Moments after Trudeau’s plea for leniency, a visibly irritated Guzman sentenced the best-selling author to 10 years in prison, citing Trudeau’s decades-long history of fraud and calling him “deceitful to the core.”
“He has treated federal court orders as if they were mere suggestions … or at most impediments to be sidestepped, outmaneuvered or just ignored,” Guzman said in handing down an unusually lengthy prison term for a contempt conviction. “That type of conduct simply cannot stand.”
At the defense table, Trudeau sat back in his chair and smiled slightly as the judge announced his decision. Before he was escorted back to the lockup by U.S. deputy marshals, he turned and waved at the dozens of supporters who had packed the courtroom gallery, mouthing the words, “Thank you.”
Trudeau has been jailed since Nov. 12 when he was convicted by a federal jury of criminal contempt for lying in several infomercials about the contents of his hit book, “The Weight Loss Cure ‘They’ Don’t Want You to Know About.” Prosecutors said he ignored a previous court order by describing the program as easy when it actually called for punishing calorie restrictions and a crippling list of food restrictions.
Meanwhile, U.S. District Judge Robert Gettleman has repeatedly found Trudeau in civil contempt for failing to pay anything toward a $37.6 million fine imposed by the Federal Trade Commission in spite of continuing to live a lavish lifestyle.

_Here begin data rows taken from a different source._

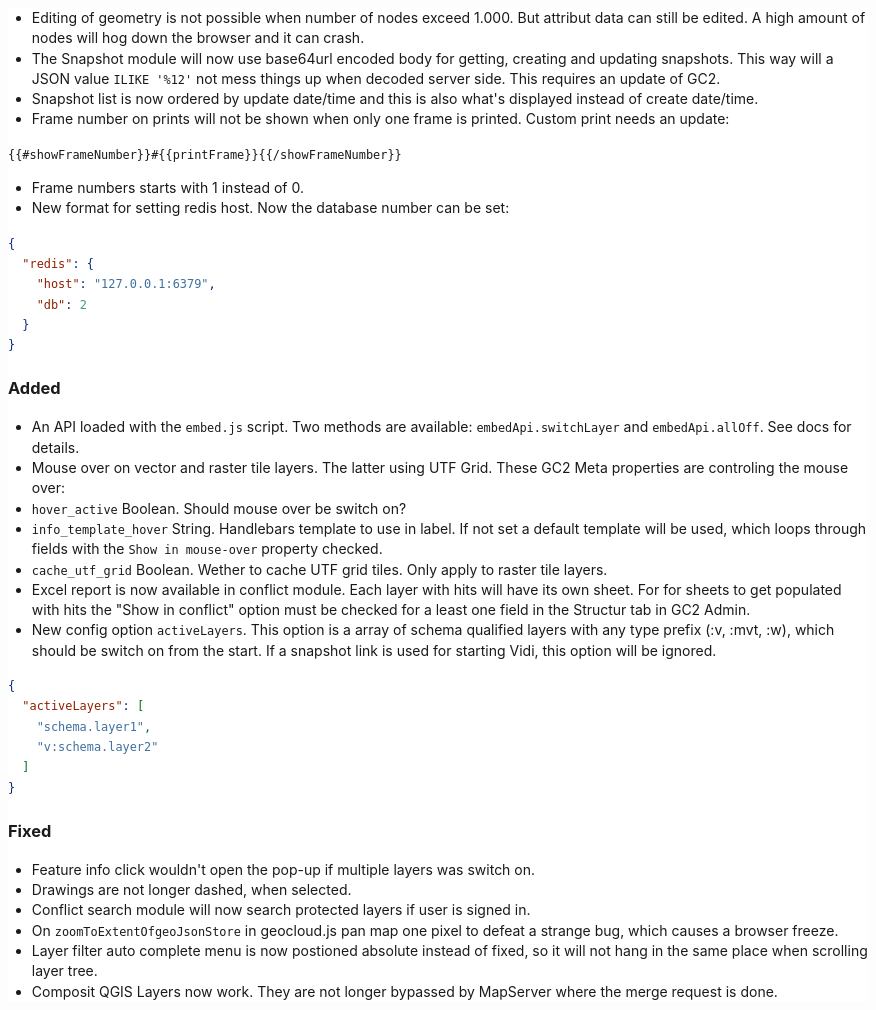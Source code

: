 - Editing of geometry is not possible when number of nodes exceed 1.000. But attribut data can still be edited. A high amount of nodes will hog down the browser and it can crash.
- The Snapshot module will now use base64url encoded body for getting, creating and updating snapshots. This way will a JSON value `ILIKE '%12'` not mess things up when decoded server side. This requires an update of GC2.
- Snapshot list is now ordered by update date/time and this is also what's displayed instead of create date/time.
- Frame number on prints will not be shown when only one frame is printed. Custom print needs an update:
```
{{#showFrameNumber}}#{{printFrame}}{{/showFrameNumber}}
```
- Frame numbers starts with 1 instead of 0.
- New format for setting redis host. Now the database number can be set:
```JSON
{
  "redis": {
    "host": "127.0.0.1:6379",
    "db": 2
  }
}
```

### Added
- An API loaded with the `embed.js` script. Two methods are available: `embedApi.switchLayer` and `embedApi.allOff`. See docs for details.
- Mouse over on vector and raster tile layers. The latter using UTF Grid. These GC2 Meta properties are controling the mouse over:
- `hover_active` Boolean. Should mouse over be switch on?
- `info_template_hover` String. Handlebars template to use in label. If not set a default template will be used, which loops through fields with the `Show in mouse-over` property checked.
- `cache_utf_grid` Boolean. Wether to cache UTF grid tiles. Only apply to raster tile layers.
- Excel report is now available in conflict module. Each layer with hits will have its own sheet. For for sheets to get populated with hits the "Show in conflict" option must be checked for a least one field in the Structur tab in GC2 Admin.
- New config option `activeLayers`. This option is a array of schema qualified layers with any type prefix (:v, :mvt, :w), which should be switch on from the start. If a snapshot link is used for starting Vidi, this option will be ignored.
```json
{
  "activeLayers": [
    "schema.layer1",
    "v:schema.layer2"
  ]
}
```

### Fixed
- Feature info click wouldn't open the pop-up if multiple layers was switch on.
- Drawings are not longer dashed, when selected.
- Conflict search module will now search protected layers if user is signed in.
- On `zoomToExtentOfgeoJsonStore` in geocloud.js pan map one pixel to defeat a strange bug, which causes a browser freeze.
- Layer filter auto complete menu is now postioned absolute instead of fixed, so it will not hang in the same place when scrolling layer tree.
- Composit QGIS Layers now work. They are not longer bypassed by MapServer where the merge request is done.
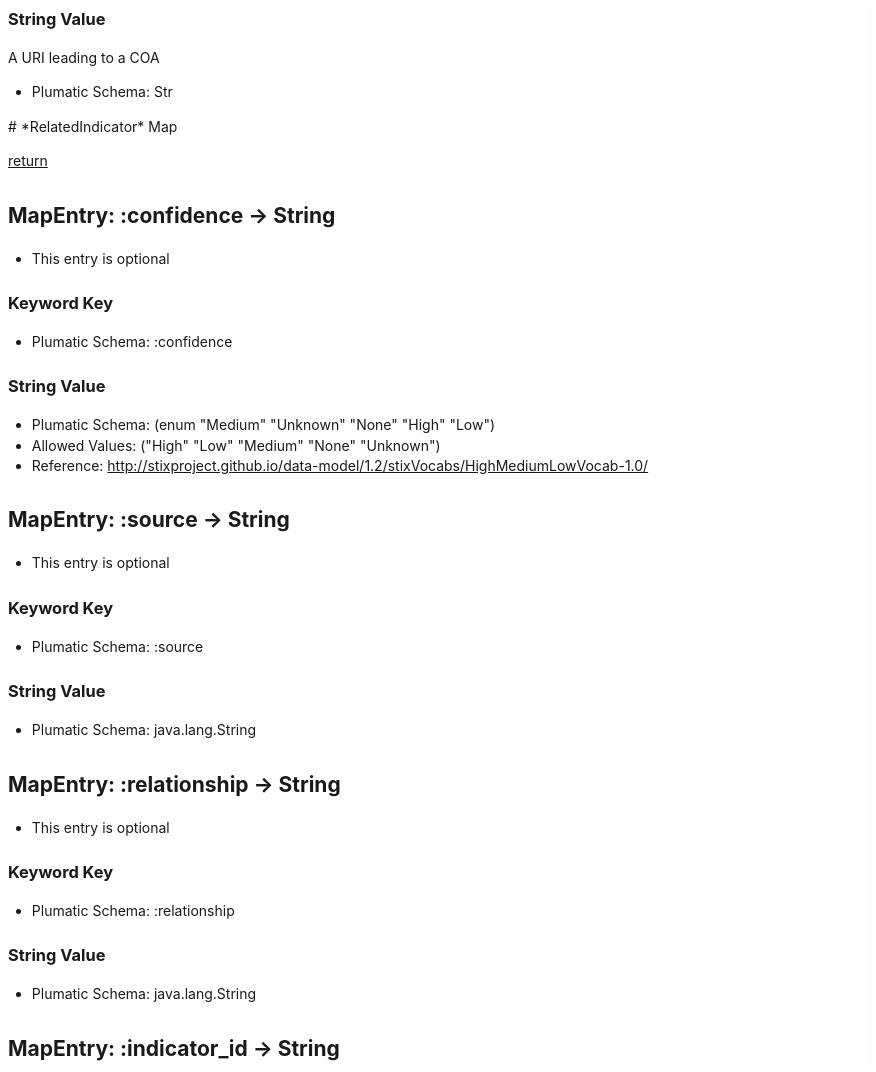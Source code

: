 ### String Value

A URI leading to a COA

* Plumatic Schema: Str

<a name="map6"/>
# *RelatedIndicator* Map

[return](#map6-ref)


## MapEntry: :confidence -> String

* This entry is optional

### Keyword Key

* Plumatic Schema: :confidence

### String Value

* Plumatic Schema: (enum "Medium" "Unknown" "None" "High" "Low")
* Allowed Values: ("High" "Low" "Medium" "None" "Unknown")
* Reference: http://stixproject.github.io/data-model/1.2/stixVocabs/HighMediumLowVocab-1.0/

## MapEntry: :source -> String

* This entry is optional

### Keyword Key

* Plumatic Schema: :source

### String Value

* Plumatic Schema: java.lang.String

## MapEntry: :relationship -> String

* This entry is optional

### Keyword Key

* Plumatic Schema: :relationship

### String Value

* Plumatic Schema: java.lang.String

## MapEntry: :indicator_id -> String
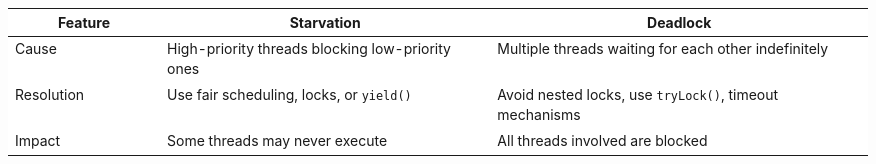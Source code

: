 <table><thead><tr><th width="138">Feature</th><th>Starvation</th><th>Deadlock</th></tr></thead><tbody><tr><td>Cause</td><td>High-priority threads blocking low-priority ones</td><td>Multiple threads waiting for each other indefinitely</td></tr><tr><td>Resolution</td><td>Use fair scheduling, locks, or <code>yield()</code></td><td>Avoid nested locks, use <code>tryLock()</code>, timeout mechanisms</td></tr><tr><td>Impact</td><td>Some threads may never execute</td><td>All threads involved are blocked</td></tr></tbody></table>
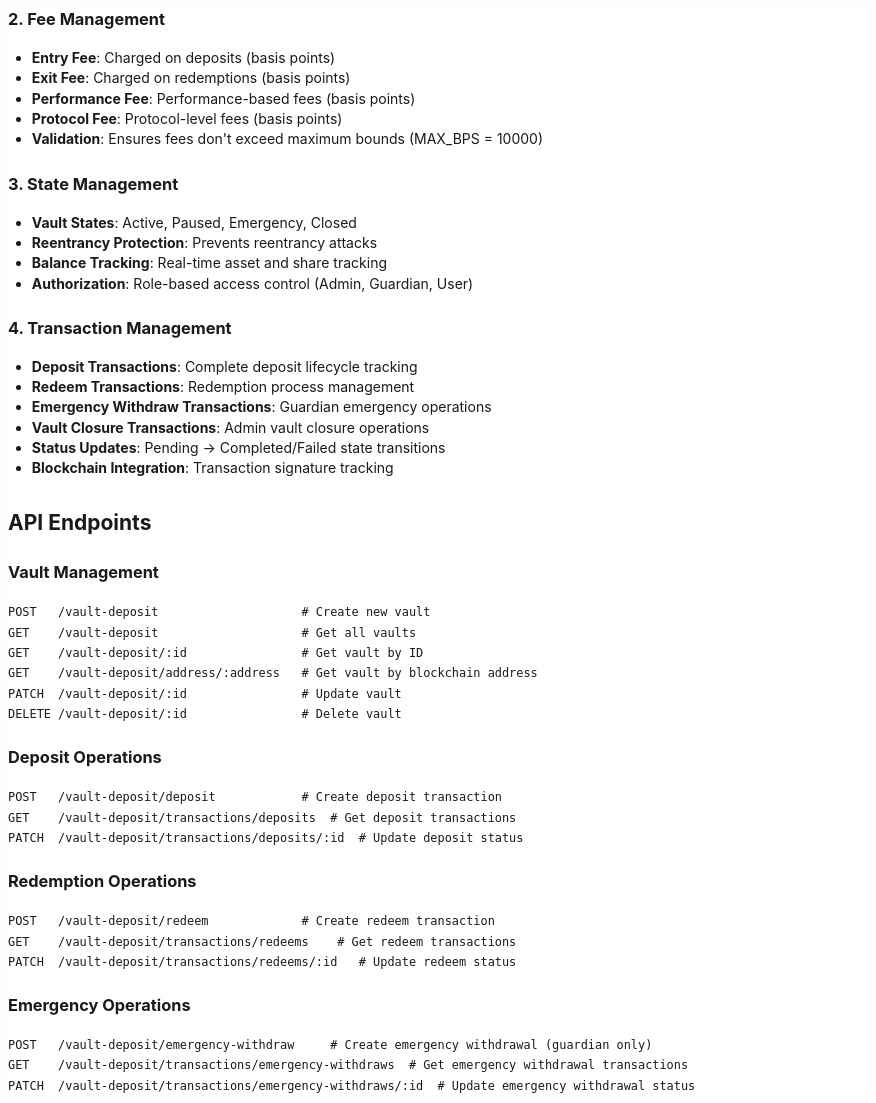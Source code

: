 ### 2. Fee Management
- **Entry Fee**: Charged on deposits (basis points)
- **Exit Fee**: Charged on redemptions (basis points)
- **Performance Fee**: Performance-based fees (basis points)
- **Protocol Fee**: Protocol-level fees (basis points)
- **Validation**: Ensures fees don't exceed maximum bounds (MAX_BPS = 10000)

### 3. State Management
- **Vault States**: Active, Paused, Emergency, Closed
- **Reentrancy Protection**: Prevents reentrancy attacks
- **Balance Tracking**: Real-time asset and share tracking
- **Authorization**: Role-based access control (Admin, Guardian, User)

### 4. Transaction Management
- **Deposit Transactions**: Complete deposit lifecycle tracking
- **Redeem Transactions**: Redemption process management
- **Emergency Withdraw Transactions**: Guardian emergency operations
- **Vault Closure Transactions**: Admin vault closure operations
- **Status Updates**: Pending → Completed/Failed state transitions
- **Blockchain Integration**: Transaction signature tracking

## API Endpoints

### Vault Management
```http
POST   /vault-deposit                    # Create new vault
GET    /vault-deposit                    # Get all vaults
GET    /vault-deposit/:id                # Get vault by ID
GET    /vault-deposit/address/:address   # Get vault by blockchain address
PATCH  /vault-deposit/:id                # Update vault
DELETE /vault-deposit/:id                # Delete vault
```

### Deposit Operations
```http
POST   /vault-deposit/deposit            # Create deposit transaction
GET    /vault-deposit/transactions/deposits  # Get deposit transactions
PATCH  /vault-deposit/transactions/deposits/:id  # Update deposit status
```

### Redemption Operations
```http
POST   /vault-deposit/redeem             # Create redeem transaction
GET    /vault-deposit/transactions/redeems    # Get redeem transactions
PATCH  /vault-deposit/transactions/redeems/:id   # Update redeem status
```

### Emergency Operations
```http
POST   /vault-deposit/emergency-withdraw     # Create emergency withdrawal (guardian only)
GET    /vault-deposit/transactions/emergency-withdraws  # Get emergency withdrawal transactions
PATCH  /vault-deposit/transactions/emergency-withdraws/:id  # Update emergency withdrawal status
```
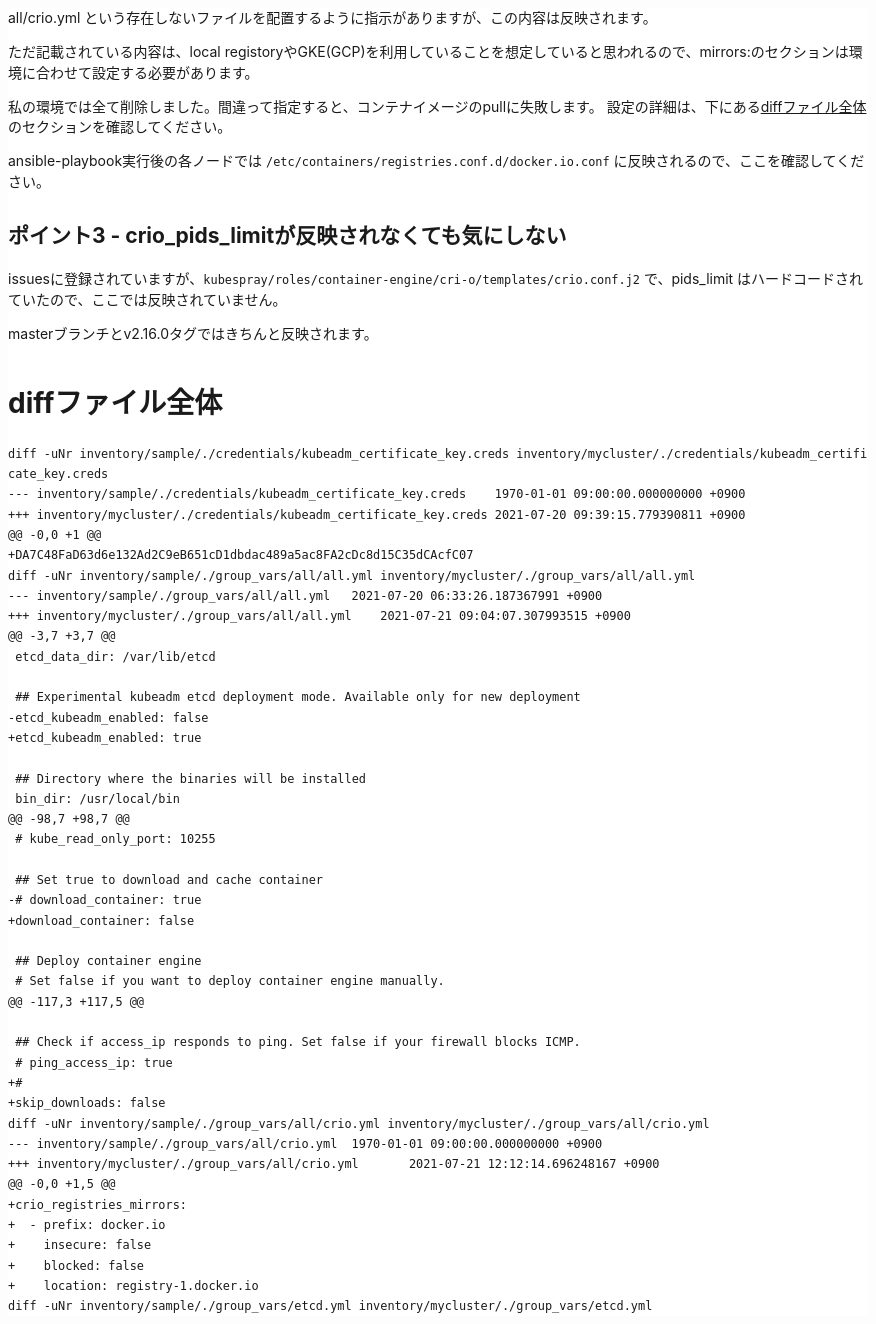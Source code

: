 all/crio.yml という存在しないファイルを配置するように指示がありますが、この内容は反映されます。

ただ記載されている内容は、local registoryやGKE(GCP)を利用していることを想定していると思われるので、mirrors:のセクションは環境に合わせて設定する必要があります。

私の環境では全て削除しました。間違って指定すると、コンテナイメージのpullに失敗します。
設定の詳細は、下にある[diffファイル全体](#diffファイル全体)のセクションを確認してください。

ansible-playbook実行後の各ノードでは ``/etc/containers/registries.conf.d/docker.io.conf`` に反映されるので、ここを確認してください。

## ポイント3 - crio_pids_limitが反映されなくても気にしない

issuesに登録されていますが、``kubespray/roles/container-engine/cri-o/templates/crio.conf.j2`` で、pids_limit はハードコードされていたので、ここでは反映されていません。

masterブランチとv2.16.0タグではきちんと反映されます。

# diffファイル全体

```diff:kubespray/inventory/の変更点
diff -uNr inventory/sample/./credentials/kubeadm_certificate_key.creds inventory/mycluster/./credentials/kubeadm_certificate_key.creds
--- inventory/sample/./credentials/kubeadm_certificate_key.creds	1970-01-01 09:00:00.000000000 +0900
+++ inventory/mycluster/./credentials/kubeadm_certificate_key.creds	2021-07-20 09:39:15.779390811 +0900
@@ -0,0 +1 @@
+DA7C48FaD63d6e132Ad2C9eB651cD1dbdac489a5ac8FA2cDc8d15C35dCAcfC07
diff -uNr inventory/sample/./group_vars/all/all.yml inventory/mycluster/./group_vars/all/all.yml
--- inventory/sample/./group_vars/all/all.yml	2021-07-20 06:33:26.187367991 +0900
+++ inventory/mycluster/./group_vars/all/all.yml	2021-07-21 09:04:07.307993515 +0900
@@ -3,7 +3,7 @@
 etcd_data_dir: /var/lib/etcd
 
 ## Experimental kubeadm etcd deployment mode. Available only for new deployment
-etcd_kubeadm_enabled: false
+etcd_kubeadm_enabled: true
 
 ## Directory where the binaries will be installed
 bin_dir: /usr/local/bin
@@ -98,7 +98,7 @@
 # kube_read_only_port: 10255
 
 ## Set true to download and cache container
-# download_container: true
+download_container: false
 
 ## Deploy container engine
 # Set false if you want to deploy container engine manually.
@@ -117,3 +117,5 @@
 
 ## Check if access_ip responds to ping. Set false if your firewall blocks ICMP.
 # ping_access_ip: true
+#
+skip_downloads: false
diff -uNr inventory/sample/./group_vars/all/crio.yml inventory/mycluster/./group_vars/all/crio.yml
--- inventory/sample/./group_vars/all/crio.yml  1970-01-01 09:00:00.000000000 +0900
+++ inventory/mycluster/./group_vars/all/crio.yml       2021-07-21 12:12:14.696248167 +0900
@@ -0,0 +1,5 @@
+crio_registries_mirrors:
+  - prefix: docker.io
+    insecure: false
+    blocked: false
+    location: registry-1.docker.io
diff -uNr inventory/sample/./group_vars/etcd.yml inventory/mycluster/./group_vars/etcd.yml
```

On Monday, prosecutors cited Trudeau’s history of fraud, which goes back to a state conviction in 1984.
“He is a habitual liar and a fraudster,” Assistant U.S. Attorney April Perry said.
As a result of the size of the fraud and Trudeau’s two previous felony convictions, federal sentencing guidelines called for 20 to 25 years in prison, a range that Guzman said he thought was “appropriate.” However, he eventually agreed with prosecutors who said a 10-year term was sufficient since – unlike in many fraud cases – no one who bought Trudeau’s book was financially ruined.
Trudeau’s attorneys argued that prosecutors vastly inflated the amount of harm done by Trudeau’s misleading infomercials, saying many buyers were satisfied with the weight loss book.
In his lengthy statement to the court, Trudeau said he has been “completely wiped out” financially and that he and his wife, Nataliya Babenko, 26, are “effectively homeless.” He said his time at the Metropolitan Correctional Center has changed his perspective and led him to realize he had made many errors. While he wouldn’t wish incarceration on anyone, the experience has wound up being “one of the best, most positive things in my life,” Trudeau said.
But Judge Guzman was unimpressed, noting that in his three decades of fraud, Trudeau had taken on more than a dozen different aliases and even used his mother’s Social Security number to perpetrate a scam.